**What the exercise asks:** The records must be repeated exactly and in their entirety.

**Source records:**
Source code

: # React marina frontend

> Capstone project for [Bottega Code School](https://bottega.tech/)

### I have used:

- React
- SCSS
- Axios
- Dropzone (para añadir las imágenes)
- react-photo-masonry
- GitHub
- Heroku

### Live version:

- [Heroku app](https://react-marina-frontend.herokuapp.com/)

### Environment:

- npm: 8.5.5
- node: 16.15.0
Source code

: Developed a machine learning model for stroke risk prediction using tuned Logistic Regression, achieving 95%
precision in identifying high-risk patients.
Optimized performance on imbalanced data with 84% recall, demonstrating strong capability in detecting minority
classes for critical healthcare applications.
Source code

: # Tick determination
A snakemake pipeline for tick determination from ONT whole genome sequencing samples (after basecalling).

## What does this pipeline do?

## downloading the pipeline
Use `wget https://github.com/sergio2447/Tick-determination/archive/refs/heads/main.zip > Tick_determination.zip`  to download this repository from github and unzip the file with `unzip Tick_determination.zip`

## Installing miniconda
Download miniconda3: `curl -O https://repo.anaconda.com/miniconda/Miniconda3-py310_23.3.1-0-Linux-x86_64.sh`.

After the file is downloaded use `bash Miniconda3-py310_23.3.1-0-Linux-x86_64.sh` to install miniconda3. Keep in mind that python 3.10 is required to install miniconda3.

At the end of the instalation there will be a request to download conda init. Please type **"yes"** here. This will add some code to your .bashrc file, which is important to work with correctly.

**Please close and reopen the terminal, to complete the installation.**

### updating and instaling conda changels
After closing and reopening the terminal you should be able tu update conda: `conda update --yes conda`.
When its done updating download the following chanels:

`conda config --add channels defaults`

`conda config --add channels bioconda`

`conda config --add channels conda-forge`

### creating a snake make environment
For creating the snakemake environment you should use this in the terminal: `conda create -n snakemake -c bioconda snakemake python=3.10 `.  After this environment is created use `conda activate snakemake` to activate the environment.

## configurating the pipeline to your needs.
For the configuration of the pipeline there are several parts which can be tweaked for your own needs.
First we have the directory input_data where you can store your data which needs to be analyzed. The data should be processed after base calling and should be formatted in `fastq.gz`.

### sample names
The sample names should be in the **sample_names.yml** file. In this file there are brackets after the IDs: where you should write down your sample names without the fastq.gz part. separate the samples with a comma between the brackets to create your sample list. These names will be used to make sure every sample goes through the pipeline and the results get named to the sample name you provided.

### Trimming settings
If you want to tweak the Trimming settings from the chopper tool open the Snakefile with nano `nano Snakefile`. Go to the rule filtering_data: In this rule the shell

**Answer for this exercise:**
Source code

: # React marina frontend

> Capstone project for [Bottega Code School](https://bottega.tech/)

### I have used:

- React
- SCSS
- Axios
- Dropzone (para añadir las imágenes)
- react-photo-masonry
- GitHub
- Heroku

### Live version:

- [Heroku app](https://react-marina-frontend.herokuapp.com/)

### Environment:

- npm: 8.5.5
- node: 16.15.0
Source code

: Developed a machine learning model for stroke risk prediction using tuned Logistic Regression, achieving 95%
precision in identifying high-risk patients.
Optimized performance on imbalanced data with 84% recall, demonstrating strong capability in detecting minority
classes for critical healthcare applications.
Source code

: # Tick determination
A snakemake pipeline for tick determination from ONT whole genome sequencing samples (after basecalling).

## What does this pipeline do?

## downloading the pipeline
Use `wget https://github.com/sergio2447/Tick-determination/archive/refs/heads/main.zip > Tick_determination.zip`  to download this repository from github and unzip the file with `unzip Tick_determination.zip`

## Installing miniconda
Download miniconda3: `curl -O https://repo.anaconda.com/miniconda/Miniconda3-py310_23.3.1-0-Linux-x86_64.sh`.

After the file is downloaded use `bash Miniconda3-py310_23.3.1-0-Linux-x86_64.sh` to install miniconda3. Keep in mind that python 3.10 is required to install miniconda3.

At the end of the instalation there will be a request to download conda init. Please type **"yes"** here. This will add some code to your .bashrc file, which is important to work with correctly.

**Please close and reopen the terminal, to complete the installation.**

### updating and instaling conda changels
After closing and reopening the terminal you should be able tu update conda: `conda update --yes conda`.
When its done updating download the following chanels:

`conda config --add channels defaults`

`conda config --add channels bioconda`

`conda config --add channels conda-forge`

### creating a snake make environment
For creating the snakemake environment you should use this in the terminal: `conda create -n snakemake -c bioconda snakemake python=3.10 `.  After this environment is created use `conda activate snakemake` to activate the environment.

## configurating the pipeline to your needs.
For the configuration of the pipeline there are several parts which can be tweaked for your own needs.
First we have the directory input_data where you can store your data which needs to be analyzed. The data should be processed after base calling and should be formatted in `fastq.gz`.

### sample names
The sample names should be in the **sample_names.yml** file. In this file there are brackets after the IDs: where you should write down your sample names without the fastq.gz part. separate the samples with a comma between the brackets to create your sample list. These names will be used to make sure every sample goes through the pipeline and the results get named to the sample name you provided.

### Trimming settings
If you want to tweak the Trimming settings from the chopper tool open the Snakefile with nano `nano Snakefile`. Go to the rule filtering_data: In this rule the shell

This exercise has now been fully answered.